Fiche sentience sur les rats / le rat

Une multitude d’espèces sous un seul vocable

Si le nom vernaculaire de « rat » désigne une centaine d’espèces — du minuscule rat des moissons (Micromys minutus) au rat de Gambie (Cricetomys gambianus) —, c’est le genre Rattus qui regroupe la cinquantaine d’espèces les plus communes. Notamment : Rattus rattus, le rat noir, et Rattus norvegicus, appelé surmulot, rat brun ou rat d’égout. Les deux espèces proviennent d’Asie, de Chine ou du Japon, et sont arrivées en Europe à la fin du Moyen Âge. Le rat domestique, exploité par les laboratoires, appartient à l’espèce Rattus norvegicus.

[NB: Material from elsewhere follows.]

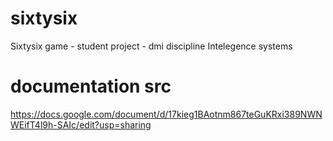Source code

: # sixtysix
Sixtysix game - student project - dmi discipline Intelegence systems

# documentation src
https://docs.google.com/document/d/17kieg1BAotnm867teGuKRxi389NWNWEifT4l9h-SAIc/edit?usp=sharing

Sprague-Dawley, BioBreeding, Long-Evans, Rat Zucker et autres Haitless Rats sont les noms donnés à des lignées obtenues soit par mutations génétiques, soit à partir de sélections en laboratoire ou élevage depuis le début du XXe siècle.

Bien qu’appartenant à la même espèce, les rats domestiques diffèrent de leurs homologues sauvages de plusieurs manières : plus calmes, ils mordent moins, tolèrent une plus grande promiscuité et un espace restreint. Ils se reproduisent plus tôt avec une descendance plus importante. Leurs organes sont également plus petits.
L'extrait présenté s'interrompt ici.